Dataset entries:
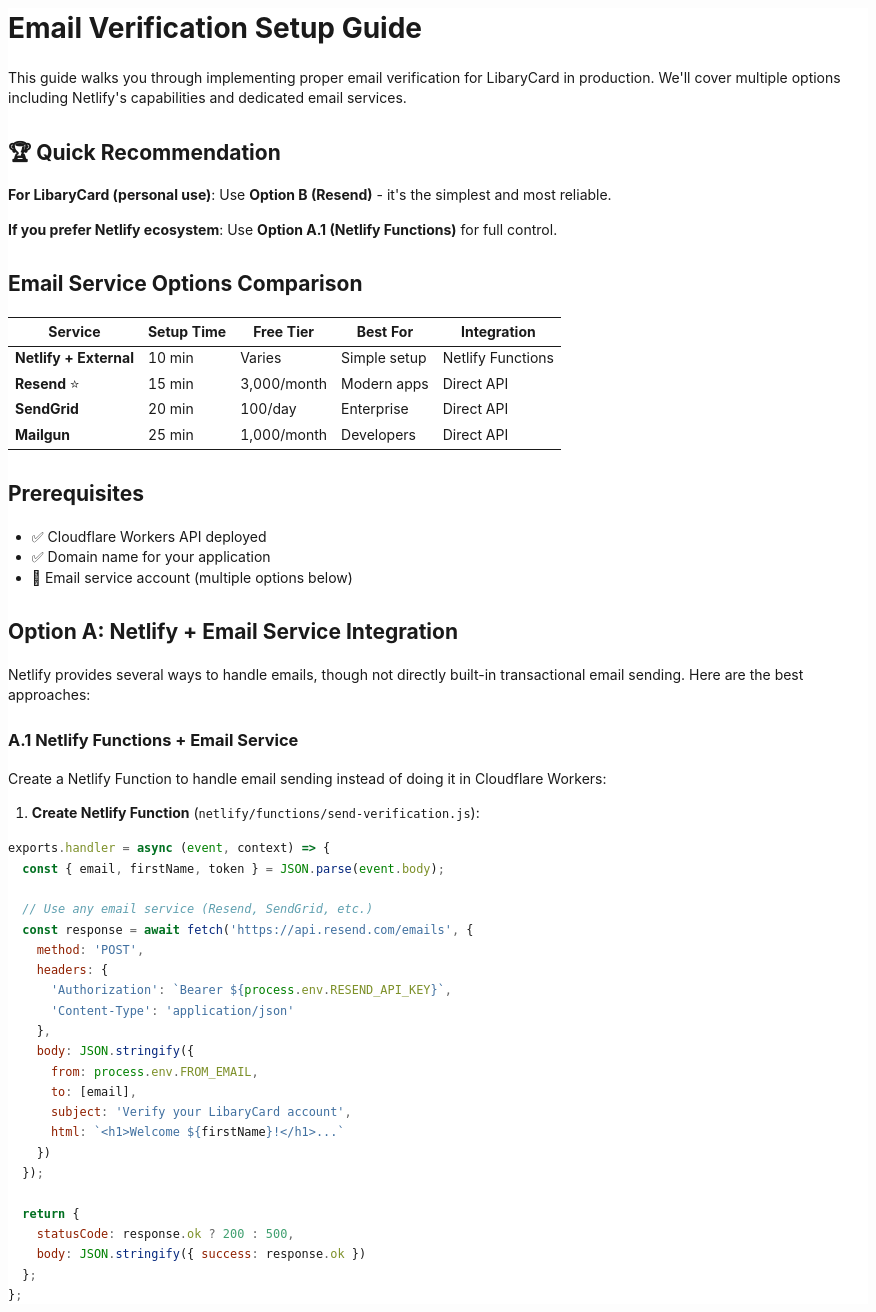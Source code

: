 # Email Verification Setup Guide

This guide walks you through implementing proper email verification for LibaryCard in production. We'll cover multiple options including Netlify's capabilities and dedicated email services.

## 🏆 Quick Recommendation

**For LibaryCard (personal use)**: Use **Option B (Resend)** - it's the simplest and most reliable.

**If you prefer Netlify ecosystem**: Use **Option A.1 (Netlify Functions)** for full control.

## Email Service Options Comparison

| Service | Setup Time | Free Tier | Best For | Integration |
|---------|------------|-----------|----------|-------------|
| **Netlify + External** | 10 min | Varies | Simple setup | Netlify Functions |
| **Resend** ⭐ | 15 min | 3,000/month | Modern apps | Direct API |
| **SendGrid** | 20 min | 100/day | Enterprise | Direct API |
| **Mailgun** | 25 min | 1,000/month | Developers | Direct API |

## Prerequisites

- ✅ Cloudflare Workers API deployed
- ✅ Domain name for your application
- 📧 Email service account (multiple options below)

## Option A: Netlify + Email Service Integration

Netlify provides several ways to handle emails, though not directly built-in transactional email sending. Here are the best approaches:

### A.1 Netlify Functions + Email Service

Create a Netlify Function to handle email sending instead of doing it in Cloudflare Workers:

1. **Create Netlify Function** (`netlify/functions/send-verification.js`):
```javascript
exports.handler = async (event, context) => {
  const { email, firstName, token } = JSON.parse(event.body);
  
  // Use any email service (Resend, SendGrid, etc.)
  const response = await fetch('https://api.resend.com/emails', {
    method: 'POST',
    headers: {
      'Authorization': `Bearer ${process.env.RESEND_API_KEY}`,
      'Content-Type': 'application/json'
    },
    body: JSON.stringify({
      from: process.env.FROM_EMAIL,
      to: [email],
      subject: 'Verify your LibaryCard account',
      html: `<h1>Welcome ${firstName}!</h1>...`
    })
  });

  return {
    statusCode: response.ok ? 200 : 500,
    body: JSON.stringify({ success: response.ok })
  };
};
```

==

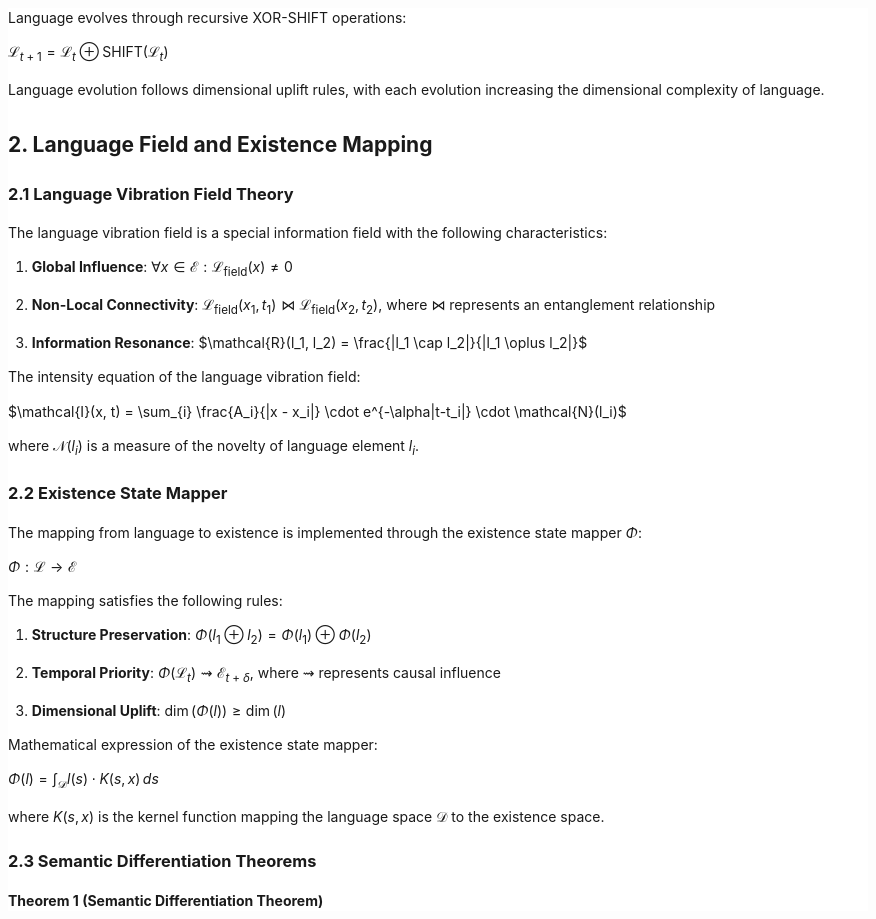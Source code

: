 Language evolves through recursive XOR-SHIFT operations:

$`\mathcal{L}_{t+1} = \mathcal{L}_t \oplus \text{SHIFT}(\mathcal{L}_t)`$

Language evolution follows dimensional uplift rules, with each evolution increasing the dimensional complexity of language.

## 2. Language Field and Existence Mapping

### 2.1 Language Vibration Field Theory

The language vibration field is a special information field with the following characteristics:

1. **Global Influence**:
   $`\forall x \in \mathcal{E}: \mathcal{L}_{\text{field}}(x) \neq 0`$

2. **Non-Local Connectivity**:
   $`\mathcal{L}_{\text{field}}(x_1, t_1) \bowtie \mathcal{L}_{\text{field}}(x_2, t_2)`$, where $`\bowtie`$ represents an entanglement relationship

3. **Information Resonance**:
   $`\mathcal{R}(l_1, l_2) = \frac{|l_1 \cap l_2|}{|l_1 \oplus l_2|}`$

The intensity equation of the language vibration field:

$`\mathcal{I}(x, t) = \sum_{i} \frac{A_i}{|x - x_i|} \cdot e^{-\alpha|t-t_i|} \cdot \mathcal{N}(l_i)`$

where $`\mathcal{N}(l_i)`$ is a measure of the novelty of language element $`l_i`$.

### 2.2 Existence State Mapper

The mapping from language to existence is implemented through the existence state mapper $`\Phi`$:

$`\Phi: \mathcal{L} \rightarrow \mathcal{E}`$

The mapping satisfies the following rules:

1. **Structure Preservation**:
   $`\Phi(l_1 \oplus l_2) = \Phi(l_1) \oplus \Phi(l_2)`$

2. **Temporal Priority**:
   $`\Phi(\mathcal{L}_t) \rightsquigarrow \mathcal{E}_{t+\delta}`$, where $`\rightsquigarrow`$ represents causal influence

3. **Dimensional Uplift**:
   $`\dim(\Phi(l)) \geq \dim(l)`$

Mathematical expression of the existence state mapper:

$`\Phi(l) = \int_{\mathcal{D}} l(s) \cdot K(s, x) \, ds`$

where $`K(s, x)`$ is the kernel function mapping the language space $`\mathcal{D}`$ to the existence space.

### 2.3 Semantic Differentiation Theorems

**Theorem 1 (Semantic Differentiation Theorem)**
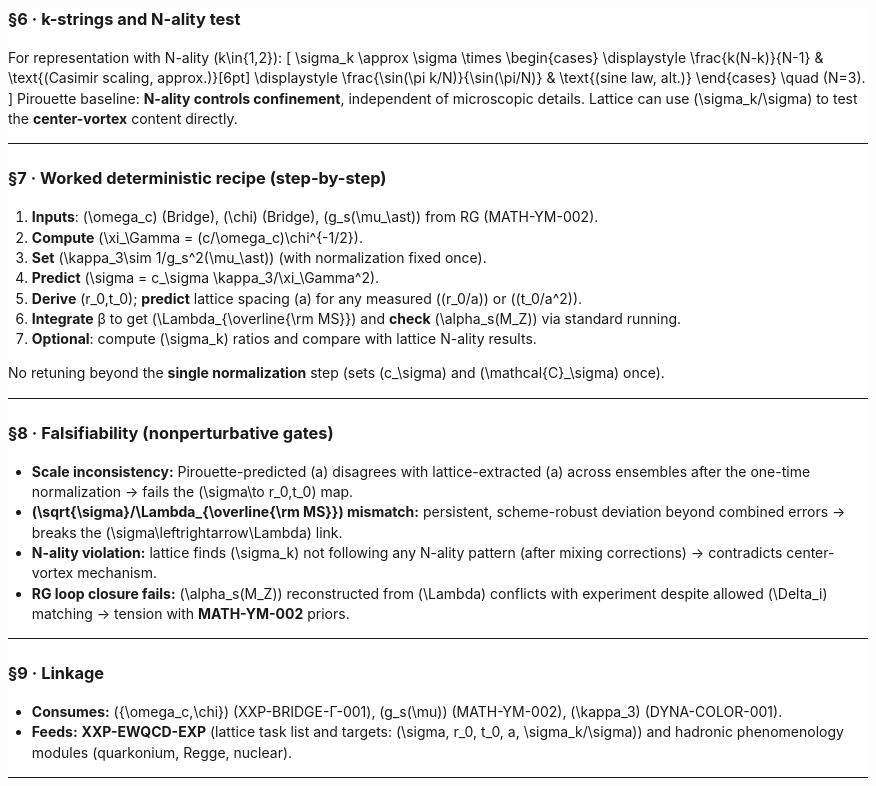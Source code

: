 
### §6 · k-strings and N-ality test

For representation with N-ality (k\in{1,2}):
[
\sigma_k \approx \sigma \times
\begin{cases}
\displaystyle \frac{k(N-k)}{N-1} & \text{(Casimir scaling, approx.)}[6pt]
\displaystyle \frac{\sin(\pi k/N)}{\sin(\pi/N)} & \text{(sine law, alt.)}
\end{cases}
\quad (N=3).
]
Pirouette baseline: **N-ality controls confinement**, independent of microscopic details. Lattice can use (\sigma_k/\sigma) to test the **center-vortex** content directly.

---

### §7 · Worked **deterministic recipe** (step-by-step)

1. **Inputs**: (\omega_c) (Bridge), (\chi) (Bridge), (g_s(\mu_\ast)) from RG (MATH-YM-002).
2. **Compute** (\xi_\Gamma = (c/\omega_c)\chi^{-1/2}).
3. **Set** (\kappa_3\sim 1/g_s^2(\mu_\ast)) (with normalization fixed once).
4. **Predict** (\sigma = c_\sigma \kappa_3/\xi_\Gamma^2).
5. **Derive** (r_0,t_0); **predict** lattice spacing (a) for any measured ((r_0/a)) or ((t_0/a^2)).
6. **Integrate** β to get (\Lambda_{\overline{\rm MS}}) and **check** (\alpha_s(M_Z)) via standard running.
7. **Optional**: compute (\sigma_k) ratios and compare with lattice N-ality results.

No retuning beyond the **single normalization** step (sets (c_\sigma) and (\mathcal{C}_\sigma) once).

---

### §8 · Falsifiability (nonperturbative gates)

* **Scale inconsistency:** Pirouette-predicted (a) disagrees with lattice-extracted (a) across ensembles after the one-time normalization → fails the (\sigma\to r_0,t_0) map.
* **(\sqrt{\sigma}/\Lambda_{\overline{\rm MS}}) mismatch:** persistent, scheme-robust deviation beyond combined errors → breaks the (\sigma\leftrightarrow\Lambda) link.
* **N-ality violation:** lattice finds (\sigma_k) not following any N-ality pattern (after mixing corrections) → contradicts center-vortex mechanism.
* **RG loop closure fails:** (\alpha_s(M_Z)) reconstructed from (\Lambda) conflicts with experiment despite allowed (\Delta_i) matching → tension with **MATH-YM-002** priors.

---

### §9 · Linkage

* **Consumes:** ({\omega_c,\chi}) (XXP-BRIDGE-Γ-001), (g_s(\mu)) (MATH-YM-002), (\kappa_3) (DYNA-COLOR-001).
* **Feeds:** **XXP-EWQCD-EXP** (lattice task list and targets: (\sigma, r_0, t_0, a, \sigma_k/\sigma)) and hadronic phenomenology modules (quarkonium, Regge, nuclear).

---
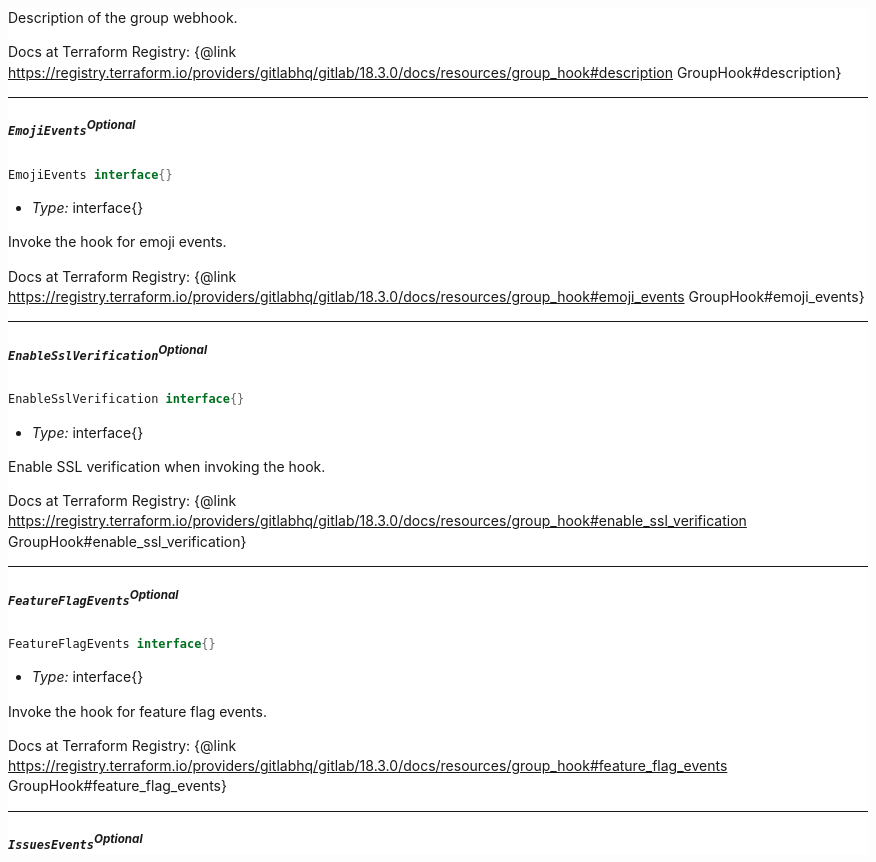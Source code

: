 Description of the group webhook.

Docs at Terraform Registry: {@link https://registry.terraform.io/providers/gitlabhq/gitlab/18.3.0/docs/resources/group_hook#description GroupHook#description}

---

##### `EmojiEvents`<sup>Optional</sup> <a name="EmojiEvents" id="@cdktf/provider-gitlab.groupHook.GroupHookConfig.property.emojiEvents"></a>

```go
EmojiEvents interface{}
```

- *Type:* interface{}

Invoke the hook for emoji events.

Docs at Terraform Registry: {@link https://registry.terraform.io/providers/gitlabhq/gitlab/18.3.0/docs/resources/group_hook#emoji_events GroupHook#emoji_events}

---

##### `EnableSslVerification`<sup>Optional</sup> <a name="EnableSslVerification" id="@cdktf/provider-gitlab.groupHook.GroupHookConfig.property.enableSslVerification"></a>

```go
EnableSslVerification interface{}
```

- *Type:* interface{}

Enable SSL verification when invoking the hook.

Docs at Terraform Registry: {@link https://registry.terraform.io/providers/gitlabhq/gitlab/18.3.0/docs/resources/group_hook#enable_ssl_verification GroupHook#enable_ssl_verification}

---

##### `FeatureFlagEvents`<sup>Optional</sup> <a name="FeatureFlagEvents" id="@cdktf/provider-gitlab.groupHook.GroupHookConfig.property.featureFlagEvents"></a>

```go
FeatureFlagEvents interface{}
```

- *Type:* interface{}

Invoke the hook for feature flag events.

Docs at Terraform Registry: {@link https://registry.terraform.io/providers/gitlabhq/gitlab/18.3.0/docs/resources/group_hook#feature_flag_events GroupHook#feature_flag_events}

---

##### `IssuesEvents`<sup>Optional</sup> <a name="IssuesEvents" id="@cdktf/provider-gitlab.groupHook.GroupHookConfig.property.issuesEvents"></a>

==

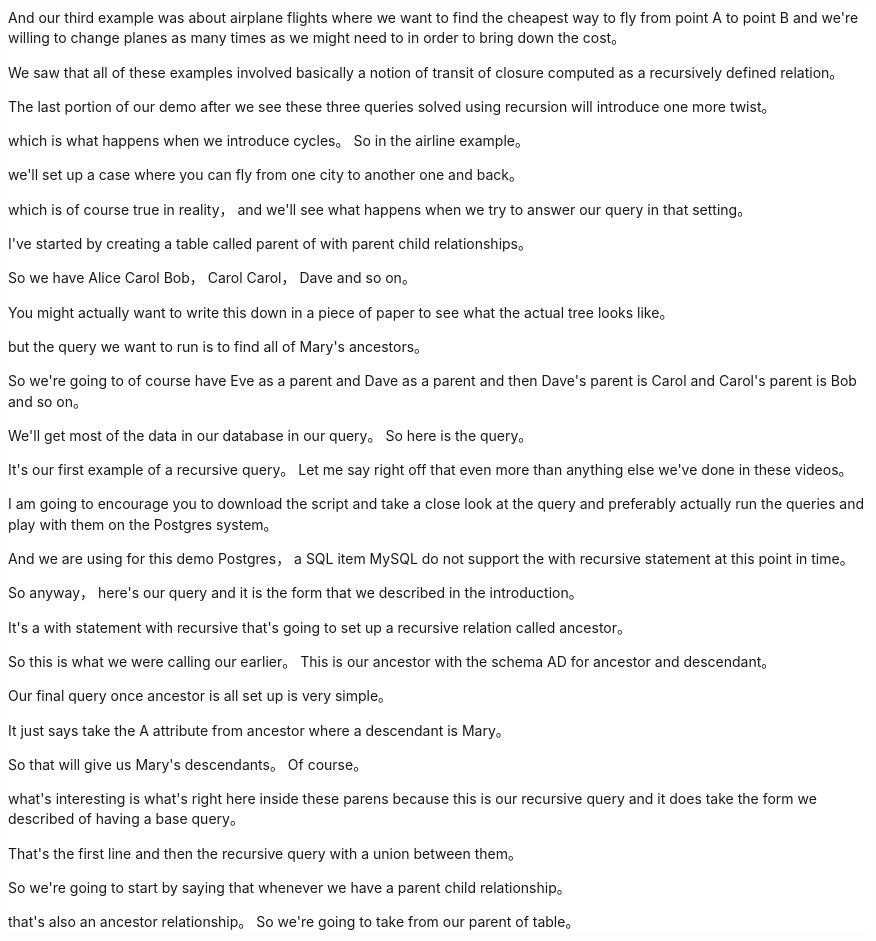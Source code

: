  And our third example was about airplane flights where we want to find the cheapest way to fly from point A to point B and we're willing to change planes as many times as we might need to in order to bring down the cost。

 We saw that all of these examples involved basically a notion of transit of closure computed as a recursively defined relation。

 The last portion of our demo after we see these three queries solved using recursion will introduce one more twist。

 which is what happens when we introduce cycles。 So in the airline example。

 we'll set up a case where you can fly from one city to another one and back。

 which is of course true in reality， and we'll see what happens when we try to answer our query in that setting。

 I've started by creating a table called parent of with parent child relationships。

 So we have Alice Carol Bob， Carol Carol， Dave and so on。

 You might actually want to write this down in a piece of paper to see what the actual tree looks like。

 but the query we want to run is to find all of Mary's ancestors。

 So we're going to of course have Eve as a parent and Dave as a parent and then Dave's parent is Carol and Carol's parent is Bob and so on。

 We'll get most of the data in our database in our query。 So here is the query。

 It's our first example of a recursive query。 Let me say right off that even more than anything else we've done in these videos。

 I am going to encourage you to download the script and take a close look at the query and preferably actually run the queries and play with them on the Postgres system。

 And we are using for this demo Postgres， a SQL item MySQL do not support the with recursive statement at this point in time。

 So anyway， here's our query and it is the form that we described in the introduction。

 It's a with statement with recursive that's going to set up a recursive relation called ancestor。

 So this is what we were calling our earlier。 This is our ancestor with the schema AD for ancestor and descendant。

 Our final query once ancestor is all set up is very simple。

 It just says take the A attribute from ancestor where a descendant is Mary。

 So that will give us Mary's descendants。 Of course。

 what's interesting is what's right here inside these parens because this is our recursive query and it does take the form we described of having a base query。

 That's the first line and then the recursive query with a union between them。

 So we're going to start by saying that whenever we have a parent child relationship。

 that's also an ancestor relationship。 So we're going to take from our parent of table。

● **HOW TO COMPLETE THIS TASK**
Your task is to restate, word for word, only those lines above that fall between the line holding "We'll get most" and the line holding "So anyway， here's", inclusive.

● **ANSWER TO THIS TASK**
 We'll get most of the data in our database in our query。 So here is the query。

 It's our first example of a recursive query。 Let me say right off that even more than anything else we've done in these videos。

 I am going to encourage you to download the script and take a close look at the query and preferably actually run the queries and play with them on the Postgres system。

 And we are using for this demo Postgres， a SQL item MySQL do not support the with recursive statement at this point in time。

 So anyway， here's our query and it is the form that we described in the introduction。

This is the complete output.